## DATA IN THIS EXERCISE
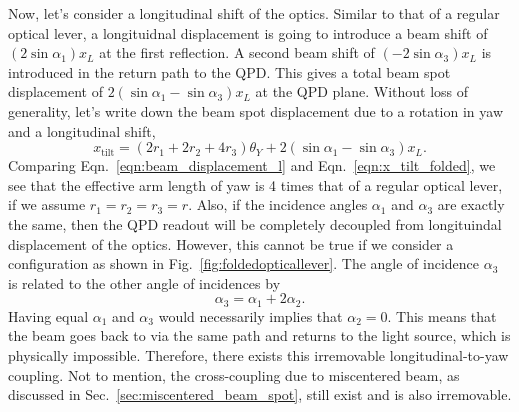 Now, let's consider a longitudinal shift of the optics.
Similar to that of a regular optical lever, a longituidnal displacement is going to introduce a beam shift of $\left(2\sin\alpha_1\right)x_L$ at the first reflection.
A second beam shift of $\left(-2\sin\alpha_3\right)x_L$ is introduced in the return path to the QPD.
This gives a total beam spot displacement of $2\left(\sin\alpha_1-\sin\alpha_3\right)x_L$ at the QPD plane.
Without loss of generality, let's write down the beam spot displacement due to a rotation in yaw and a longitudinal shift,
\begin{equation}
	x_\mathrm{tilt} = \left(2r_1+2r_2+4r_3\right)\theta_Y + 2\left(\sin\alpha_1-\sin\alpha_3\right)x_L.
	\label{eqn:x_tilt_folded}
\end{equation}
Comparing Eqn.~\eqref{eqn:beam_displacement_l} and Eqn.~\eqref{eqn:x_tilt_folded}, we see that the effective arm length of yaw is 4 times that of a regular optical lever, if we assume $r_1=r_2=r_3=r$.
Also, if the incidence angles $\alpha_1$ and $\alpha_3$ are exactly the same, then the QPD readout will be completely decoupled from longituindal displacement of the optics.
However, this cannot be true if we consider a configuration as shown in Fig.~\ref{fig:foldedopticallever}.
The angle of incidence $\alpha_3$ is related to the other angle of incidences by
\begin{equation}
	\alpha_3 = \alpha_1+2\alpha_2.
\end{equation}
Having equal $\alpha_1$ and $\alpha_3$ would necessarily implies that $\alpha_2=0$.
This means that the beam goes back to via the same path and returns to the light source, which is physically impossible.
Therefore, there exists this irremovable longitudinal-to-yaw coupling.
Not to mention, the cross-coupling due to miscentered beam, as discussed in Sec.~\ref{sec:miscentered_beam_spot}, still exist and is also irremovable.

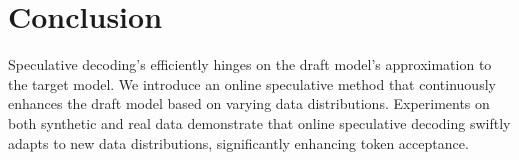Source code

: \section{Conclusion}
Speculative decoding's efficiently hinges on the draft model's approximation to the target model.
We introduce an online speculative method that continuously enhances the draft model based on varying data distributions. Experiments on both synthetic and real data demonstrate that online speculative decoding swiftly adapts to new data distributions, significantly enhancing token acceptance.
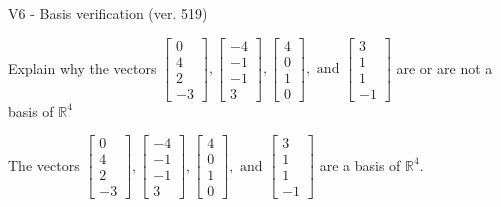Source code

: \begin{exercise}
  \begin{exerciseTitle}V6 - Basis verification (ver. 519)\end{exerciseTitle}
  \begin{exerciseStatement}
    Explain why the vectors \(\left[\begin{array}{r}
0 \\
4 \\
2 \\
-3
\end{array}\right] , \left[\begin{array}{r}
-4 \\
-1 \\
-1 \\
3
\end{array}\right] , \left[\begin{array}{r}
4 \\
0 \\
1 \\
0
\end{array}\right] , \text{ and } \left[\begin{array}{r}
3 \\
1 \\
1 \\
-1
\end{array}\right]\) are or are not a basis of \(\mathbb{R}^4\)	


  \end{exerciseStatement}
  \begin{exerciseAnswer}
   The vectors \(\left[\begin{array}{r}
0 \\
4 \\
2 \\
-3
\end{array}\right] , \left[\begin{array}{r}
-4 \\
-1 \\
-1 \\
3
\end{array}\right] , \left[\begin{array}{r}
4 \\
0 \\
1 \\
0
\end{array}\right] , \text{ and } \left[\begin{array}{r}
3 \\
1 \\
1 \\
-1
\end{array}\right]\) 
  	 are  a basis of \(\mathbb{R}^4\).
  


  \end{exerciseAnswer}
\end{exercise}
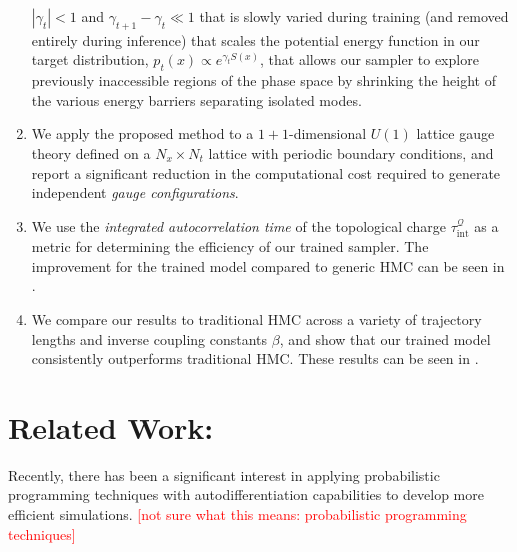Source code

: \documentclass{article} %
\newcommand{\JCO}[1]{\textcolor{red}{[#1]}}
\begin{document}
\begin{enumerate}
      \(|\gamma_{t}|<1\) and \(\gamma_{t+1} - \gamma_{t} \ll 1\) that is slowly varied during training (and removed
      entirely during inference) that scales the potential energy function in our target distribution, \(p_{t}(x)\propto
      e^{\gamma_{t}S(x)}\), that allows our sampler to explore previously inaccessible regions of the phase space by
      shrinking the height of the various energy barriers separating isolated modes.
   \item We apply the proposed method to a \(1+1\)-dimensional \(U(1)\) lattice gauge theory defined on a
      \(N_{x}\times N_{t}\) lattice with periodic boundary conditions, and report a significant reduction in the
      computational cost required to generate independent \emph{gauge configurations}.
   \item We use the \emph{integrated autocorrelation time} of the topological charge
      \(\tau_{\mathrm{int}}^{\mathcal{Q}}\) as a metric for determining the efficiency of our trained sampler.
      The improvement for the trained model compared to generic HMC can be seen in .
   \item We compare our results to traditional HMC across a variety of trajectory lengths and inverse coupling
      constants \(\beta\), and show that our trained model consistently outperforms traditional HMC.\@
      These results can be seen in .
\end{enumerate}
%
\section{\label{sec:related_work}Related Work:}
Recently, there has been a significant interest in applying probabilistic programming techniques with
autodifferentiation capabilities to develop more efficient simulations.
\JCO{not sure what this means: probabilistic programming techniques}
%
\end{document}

## DESCRIPTION OF THE TASK
What you return must match the data above exactly, with no images included.

## EXERCISE RESPONSE
 Now, let's consider a longitudinal shift of the optics.
Similar to that of a regular optical lever, a longituidnal displacement is going to introduce a beam shift of $\left(2\sin\alpha_1\right)x_L$ at the first reflection.
A second beam shift of $\left(-2\sin\alpha_3\right)x_L$ is introduced in the return path to the QPD.
This gives a total beam spot displacement of $2\left(\sin\alpha_1-\sin\alpha_3\right)x_L$ at the QPD plane.
Without loss of generality, let's write down the beam spot displacement due to a rotation in yaw and a longitudinal shift,
\begin{equation}
	x_\mathrm{tilt} = \left(2r_1+2r_2+4r_3\right)\theta_Y + 2\left(\sin\alpha_1-\sin\alpha_3\right)x_L.
	\label{eqn:x_tilt_folded}
\end{equation}
Comparing Eqn.~\eqref{eqn:beam_displacement_l} and Eqn.~\eqref{eqn:x_tilt_folded}, we see that the effective arm length of yaw is 4 times that of a regular optical lever, if we assume $r_1=r_2=r_3=r$.
Also, if the incidence angles $\alpha_1$ and $\alpha_3$ are exactly the same, then the QPD readout will be completely decoupled from longituindal displacement of the optics.
However, this cannot be true if we consider a configuration as shown in Fig.~\ref{fig:foldedopticallever}.
The angle of incidence $\alpha_3$ is related to the other angle of incidences by
\begin{equation}
	\alpha_3 = \alpha_1+2\alpha_2.
\end{equation}
Having equal $\alpha_1$ and $\alpha_3$ would necessarily implies that $\alpha_2=0$.
This means that the beam goes back to via the same path and returns to the light source, which is physically impossible.
Therefore, there exists this irremovable longitudinal-to-yaw coupling.
Not to mention, the cross-coupling due to miscentered beam, as discussed in Sec.~\ref{sec:miscentered_beam_spot}, still exist and is also irremovable.

Source code

: \section{Conclusion}
Speculative decoding's efficiently hinges on the draft model's approximation to the target model.
We introduce an online speculative method that continuously enhances the draft model based on varying data distributions. Experiments on both synthetic and real data demonstrate that online speculative decoding swiftly adapts to new data distributions, significantly enhancing token acceptance.
Source code

: \begin{exercise}
  \begin{exerciseTitle}V6 - Basis verification (ver. 519)\end{exerciseTitle}
  \begin{exerciseStatement}
    Explain why the vectors \(\left[\begin{array}{r}
0 \\
4 \\
2 \\
-3
\end{array}\right] , \left[\begin{array}{r}
-4 \\
-1 \\
-1 \\
3
\end{array}\right] , \left[\begin{array}{r}
4 \\
0 \\
1 \\
0
\end{array}\right] , \text{ and } \left[\begin{array}{r}
3 \\
1 \\
1 \\
-1
\end{array}\right]\) are or are not a basis of \(\mathbb{R}^4\)	


  \end{exerciseStatement}
  \begin{exerciseAnswer}
   The vectors \(\left[\begin{array}{r}
0 \\
4 \\
2 \\
-3
\end{array}\right] , \left[\begin{array}{r}
-4 \\
-1 \\
-1 \\
3
\end{array}\right] , \left[\begin{array}{r}
4 \\
0 \\
1 \\
0
\end{array}\right] , \text{ and } \left[\begin{array}{r}
3 \\
1 \\
1 \\
-1
\end{array}\right]\) 
  	 are  a basis of \(\mathbb{R}^4\).
  


  \end{exerciseAnswer}
\end{exercise}
Source code

: \documentclass{article} %
\newcommand{\JCO}[1]{\textcolor{red}{[#1]}}
\begin{document}
\begin{enumerate}
      \(|\gamma_{t}|<1\) and \(\gamma_{t+1} - \gamma_{t} \ll 1\) that is slowly varied during training (and removed
      entirely during inference) that scales the potential energy function in our target distribution, \(p_{t}(x)\propto
      e^{\gamma_{t}S(x)}\), that allows our sampler to explore previously inaccessible regions of the phase space by
      shrinking the height of the various energy barriers separating isolated modes.
   \item We apply the proposed method to a \(1+1\)-dimensional \(U(1)\) lattice gauge theory defined on a
      \(N_{x}\times N_{t}\) lattice with periodic boundary conditions, and report a significant reduction in the
      computational cost required to generate independent \emph{gauge configurations}.
   \item We use the \emph{integrated autocorrelation time} of the topological charge
      \(\tau_{\mathrm{int}}^{\mathcal{Q}}\) as a metric for determining the efficiency of our trained sampler.
      The improvement for the trained model compared to generic HMC can be seen in .
   \item We compare our results to traditional HMC across a variety of trajectory lengths and inverse coupling
      constants \(\beta\), and show that our trained model consistently outperforms traditional HMC.\@
      These results can be seen in .
\end{enumerate}
%
\section{\label{sec:related_work}Related Work:}
Recently, there has been a significant interest in applying probabilistic programming techniques with
autodifferentiation capabilities to develop more efficient simulations.
\JCO{not sure what this means: probabilistic programming techniques}
%
\end{document}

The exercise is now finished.